- Born: 27 November 1991 (age 34) Bila Tserkva, Ukraine
- Occupation: fashion model
- Known for: Former partner of Boris Nemtsov, 2018 Miss Ukraine Universe finalist

= Anna Durytska =

Ukrainian fashion model

Anna Durytska (Анна Дурицька; born 27 November 1991) is a Ukrainian fashion model, who was a finalist for Miss Ukraine Universe in 2018. She is known for having been in a relationship with Russian politician Boris Nemtsov, and as the only eyewitness to his 2015 assassination.

== Assassination of Boris Nemtsov ==
On 27 February 2015, she was the sole eyewitness to the assassination of Boris Nemtsov. Durytska had been in a relationship for over two years with Nemtsov, a leading opposition figure to Vladimir Putin, and Russian military intervention in Ukraine. She was held under house arrest by Russian police following the murder. The Foreign Ministry of Ukraine stated that it had intervened to secure her release and return from Moscow. Pro-Kremlin Russian news agencies had claimed that she was forced by Nemtsov to have an abortion in Switzerland, in an attempt to implicate her and the Security Service of Ukraine in the murder.
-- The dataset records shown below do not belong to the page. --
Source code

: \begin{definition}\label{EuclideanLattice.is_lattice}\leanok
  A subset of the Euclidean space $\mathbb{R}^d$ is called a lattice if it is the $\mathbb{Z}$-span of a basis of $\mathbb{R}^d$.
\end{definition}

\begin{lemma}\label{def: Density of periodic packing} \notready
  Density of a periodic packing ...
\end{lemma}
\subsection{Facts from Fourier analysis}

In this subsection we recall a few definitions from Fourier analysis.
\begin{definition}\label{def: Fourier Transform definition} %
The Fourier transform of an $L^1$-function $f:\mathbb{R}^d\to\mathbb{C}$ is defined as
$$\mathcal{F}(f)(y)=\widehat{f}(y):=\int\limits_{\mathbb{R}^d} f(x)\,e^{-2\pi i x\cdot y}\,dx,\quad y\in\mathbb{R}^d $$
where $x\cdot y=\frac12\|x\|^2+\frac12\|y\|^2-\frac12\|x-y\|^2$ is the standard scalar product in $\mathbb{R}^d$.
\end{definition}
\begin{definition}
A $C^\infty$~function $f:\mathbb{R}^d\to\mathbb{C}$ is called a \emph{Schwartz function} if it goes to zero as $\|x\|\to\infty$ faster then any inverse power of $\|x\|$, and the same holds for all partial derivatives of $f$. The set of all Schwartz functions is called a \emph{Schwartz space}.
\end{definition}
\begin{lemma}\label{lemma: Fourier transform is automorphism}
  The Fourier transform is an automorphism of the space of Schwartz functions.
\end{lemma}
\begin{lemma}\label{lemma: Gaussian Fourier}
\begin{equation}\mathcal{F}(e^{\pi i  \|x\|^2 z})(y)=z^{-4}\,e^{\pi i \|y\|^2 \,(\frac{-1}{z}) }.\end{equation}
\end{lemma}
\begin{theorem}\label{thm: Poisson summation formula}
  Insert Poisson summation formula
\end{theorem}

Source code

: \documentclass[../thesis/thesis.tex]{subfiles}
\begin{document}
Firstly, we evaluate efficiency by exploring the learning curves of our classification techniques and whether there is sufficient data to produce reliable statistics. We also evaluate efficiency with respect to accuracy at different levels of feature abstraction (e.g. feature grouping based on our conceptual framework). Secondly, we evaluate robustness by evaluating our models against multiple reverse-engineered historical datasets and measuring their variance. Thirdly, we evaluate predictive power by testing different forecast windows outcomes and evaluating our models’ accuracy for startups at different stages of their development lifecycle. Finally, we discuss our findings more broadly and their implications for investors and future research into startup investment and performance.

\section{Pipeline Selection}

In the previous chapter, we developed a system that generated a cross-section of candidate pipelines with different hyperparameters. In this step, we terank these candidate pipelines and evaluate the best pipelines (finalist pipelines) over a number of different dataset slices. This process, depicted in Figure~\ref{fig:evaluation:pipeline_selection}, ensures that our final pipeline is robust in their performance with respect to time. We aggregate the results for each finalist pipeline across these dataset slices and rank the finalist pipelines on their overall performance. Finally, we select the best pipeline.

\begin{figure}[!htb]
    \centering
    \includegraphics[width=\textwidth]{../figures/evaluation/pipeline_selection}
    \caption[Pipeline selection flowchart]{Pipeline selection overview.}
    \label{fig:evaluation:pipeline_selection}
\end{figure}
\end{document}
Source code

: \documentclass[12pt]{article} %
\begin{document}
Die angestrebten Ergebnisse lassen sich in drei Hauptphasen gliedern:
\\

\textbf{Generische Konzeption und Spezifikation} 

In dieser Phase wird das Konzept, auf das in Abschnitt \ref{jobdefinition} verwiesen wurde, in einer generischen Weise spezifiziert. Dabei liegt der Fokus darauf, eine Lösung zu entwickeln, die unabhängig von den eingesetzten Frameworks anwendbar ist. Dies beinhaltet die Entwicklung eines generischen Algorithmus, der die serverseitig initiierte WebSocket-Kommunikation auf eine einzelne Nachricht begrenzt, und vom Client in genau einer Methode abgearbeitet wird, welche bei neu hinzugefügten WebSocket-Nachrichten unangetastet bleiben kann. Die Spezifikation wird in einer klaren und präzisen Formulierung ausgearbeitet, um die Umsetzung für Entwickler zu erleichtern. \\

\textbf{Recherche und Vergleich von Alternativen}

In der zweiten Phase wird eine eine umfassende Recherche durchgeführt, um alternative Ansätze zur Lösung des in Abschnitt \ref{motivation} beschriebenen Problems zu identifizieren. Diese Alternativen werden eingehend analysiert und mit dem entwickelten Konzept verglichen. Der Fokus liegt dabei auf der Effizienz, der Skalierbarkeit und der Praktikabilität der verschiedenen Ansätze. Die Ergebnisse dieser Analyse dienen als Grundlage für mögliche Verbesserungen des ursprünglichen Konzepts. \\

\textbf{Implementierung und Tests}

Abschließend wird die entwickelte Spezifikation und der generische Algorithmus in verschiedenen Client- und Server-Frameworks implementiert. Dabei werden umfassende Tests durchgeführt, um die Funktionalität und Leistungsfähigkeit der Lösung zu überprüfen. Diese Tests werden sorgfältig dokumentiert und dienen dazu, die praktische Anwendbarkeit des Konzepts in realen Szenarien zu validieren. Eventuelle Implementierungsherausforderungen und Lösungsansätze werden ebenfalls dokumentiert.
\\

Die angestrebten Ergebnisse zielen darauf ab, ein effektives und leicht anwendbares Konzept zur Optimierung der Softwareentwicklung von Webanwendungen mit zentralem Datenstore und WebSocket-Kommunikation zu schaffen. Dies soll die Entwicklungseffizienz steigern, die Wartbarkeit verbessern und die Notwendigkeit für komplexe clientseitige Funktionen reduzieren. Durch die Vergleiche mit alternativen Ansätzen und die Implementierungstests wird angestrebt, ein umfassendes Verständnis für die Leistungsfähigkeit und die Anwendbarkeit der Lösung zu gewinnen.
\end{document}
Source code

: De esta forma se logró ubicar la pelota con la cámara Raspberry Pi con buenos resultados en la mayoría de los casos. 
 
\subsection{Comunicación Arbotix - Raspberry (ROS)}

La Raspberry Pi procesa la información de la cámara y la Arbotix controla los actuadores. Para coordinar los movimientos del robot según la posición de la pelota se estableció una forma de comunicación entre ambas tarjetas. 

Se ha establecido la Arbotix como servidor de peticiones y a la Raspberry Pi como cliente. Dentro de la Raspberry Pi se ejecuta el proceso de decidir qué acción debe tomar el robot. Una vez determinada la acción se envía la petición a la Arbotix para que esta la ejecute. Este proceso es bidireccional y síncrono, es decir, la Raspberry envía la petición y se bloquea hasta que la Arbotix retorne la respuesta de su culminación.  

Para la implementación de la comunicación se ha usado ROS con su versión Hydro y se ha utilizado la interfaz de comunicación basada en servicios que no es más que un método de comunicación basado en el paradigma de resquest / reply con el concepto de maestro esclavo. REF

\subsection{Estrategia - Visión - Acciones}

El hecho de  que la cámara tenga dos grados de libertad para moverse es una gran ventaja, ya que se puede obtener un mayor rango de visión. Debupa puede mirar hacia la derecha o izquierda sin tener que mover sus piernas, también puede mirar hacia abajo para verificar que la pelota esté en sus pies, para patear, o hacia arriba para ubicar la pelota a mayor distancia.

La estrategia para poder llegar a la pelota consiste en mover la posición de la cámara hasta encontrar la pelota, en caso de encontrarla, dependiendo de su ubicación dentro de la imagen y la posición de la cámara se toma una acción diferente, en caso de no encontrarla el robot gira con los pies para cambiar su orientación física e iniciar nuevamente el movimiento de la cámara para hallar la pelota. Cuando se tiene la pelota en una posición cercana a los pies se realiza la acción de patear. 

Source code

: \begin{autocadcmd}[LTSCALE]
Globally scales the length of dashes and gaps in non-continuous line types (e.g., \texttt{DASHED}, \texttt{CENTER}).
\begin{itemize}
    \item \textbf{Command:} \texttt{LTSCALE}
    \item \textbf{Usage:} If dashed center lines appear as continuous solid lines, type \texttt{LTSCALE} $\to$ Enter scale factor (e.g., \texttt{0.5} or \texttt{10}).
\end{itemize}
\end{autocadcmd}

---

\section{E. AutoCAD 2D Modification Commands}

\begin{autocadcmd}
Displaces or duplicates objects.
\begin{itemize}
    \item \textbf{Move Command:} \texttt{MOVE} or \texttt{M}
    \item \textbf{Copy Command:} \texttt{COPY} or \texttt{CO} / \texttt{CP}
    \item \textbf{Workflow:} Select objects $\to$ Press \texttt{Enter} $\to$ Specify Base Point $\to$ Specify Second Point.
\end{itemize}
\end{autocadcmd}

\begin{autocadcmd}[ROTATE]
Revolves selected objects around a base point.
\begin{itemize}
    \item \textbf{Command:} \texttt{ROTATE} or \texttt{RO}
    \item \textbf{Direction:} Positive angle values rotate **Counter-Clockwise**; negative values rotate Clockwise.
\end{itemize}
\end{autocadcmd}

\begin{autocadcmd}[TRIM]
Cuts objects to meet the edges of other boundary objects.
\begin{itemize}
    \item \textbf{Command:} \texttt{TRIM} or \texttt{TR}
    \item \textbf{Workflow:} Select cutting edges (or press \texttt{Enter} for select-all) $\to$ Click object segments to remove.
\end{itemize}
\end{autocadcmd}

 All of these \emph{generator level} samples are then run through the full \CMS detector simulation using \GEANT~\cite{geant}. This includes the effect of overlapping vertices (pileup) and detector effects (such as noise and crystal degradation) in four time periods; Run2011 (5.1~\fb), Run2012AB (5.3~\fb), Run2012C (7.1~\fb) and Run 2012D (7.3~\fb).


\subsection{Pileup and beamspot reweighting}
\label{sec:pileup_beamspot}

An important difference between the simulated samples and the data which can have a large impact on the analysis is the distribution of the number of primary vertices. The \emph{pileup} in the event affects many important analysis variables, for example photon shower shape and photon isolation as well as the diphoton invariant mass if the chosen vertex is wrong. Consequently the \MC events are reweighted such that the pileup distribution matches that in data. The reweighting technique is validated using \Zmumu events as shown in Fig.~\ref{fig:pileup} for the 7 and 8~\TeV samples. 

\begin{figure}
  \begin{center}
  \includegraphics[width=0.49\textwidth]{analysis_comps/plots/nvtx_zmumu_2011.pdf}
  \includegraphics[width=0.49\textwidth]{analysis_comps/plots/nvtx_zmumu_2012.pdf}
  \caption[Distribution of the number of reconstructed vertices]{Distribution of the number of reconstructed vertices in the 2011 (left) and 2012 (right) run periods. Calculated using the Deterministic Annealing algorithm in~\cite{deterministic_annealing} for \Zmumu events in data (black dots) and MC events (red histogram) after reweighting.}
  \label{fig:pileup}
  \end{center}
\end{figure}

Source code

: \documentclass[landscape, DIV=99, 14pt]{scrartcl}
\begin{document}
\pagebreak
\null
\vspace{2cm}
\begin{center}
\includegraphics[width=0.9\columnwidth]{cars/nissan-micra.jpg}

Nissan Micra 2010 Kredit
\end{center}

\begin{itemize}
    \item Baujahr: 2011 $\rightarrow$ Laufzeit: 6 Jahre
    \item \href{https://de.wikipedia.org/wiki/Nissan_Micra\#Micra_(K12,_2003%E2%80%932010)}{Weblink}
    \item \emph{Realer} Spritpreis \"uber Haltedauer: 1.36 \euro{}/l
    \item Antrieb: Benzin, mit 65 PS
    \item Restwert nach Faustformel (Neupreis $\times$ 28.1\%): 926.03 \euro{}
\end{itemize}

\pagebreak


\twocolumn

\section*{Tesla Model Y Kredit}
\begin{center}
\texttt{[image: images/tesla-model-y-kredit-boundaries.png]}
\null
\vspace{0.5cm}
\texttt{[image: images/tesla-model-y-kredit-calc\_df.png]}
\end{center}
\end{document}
On returning to Kyiv, Ukraine, she went into hiding, under protection of armed guards, assigned to her by the Prosecutor General of Ukraine, after she had received death threats. Pro-Kremlin news agencies leaked provocative photos of Durytska, in an attempt to discredit her, following which she refused to return to Russia to testify in the trial. In December 2018, The Guardian republished Durytska's TV Rain interview from the time of her release, in which she called for the street of the Russian Embassy in London to be renamed in memory of Nemtsov. Washington D.C. had previously done so, under the "D.C. Law 22-92 Boris Nemtsov Plaza Designation Act of 2018".

== Personal life ==
In 2017, she planned to join her friend Ankit Love in London, and attend Central Saint Martins College of Art and Design. In 2022, after Russia launched a full-scale invasion of Ukraine, Durytska fled the country, driving from Kyiv to Sofia, and then arriving to London by air, where she applied for asylum. In April 2022, her friend Ankit Love was detained by Bulgarian police near Godech, while driving a Mercedes-Benz G-Class with Ukrainian licence plates, that belonged to Durytska, back to London for her. The car was filled with her designer clothing and jewellery worth over $100,000. Bulgarian police had confiscated Durytska's car, after detaining and questioning Ankit Love for seven hours.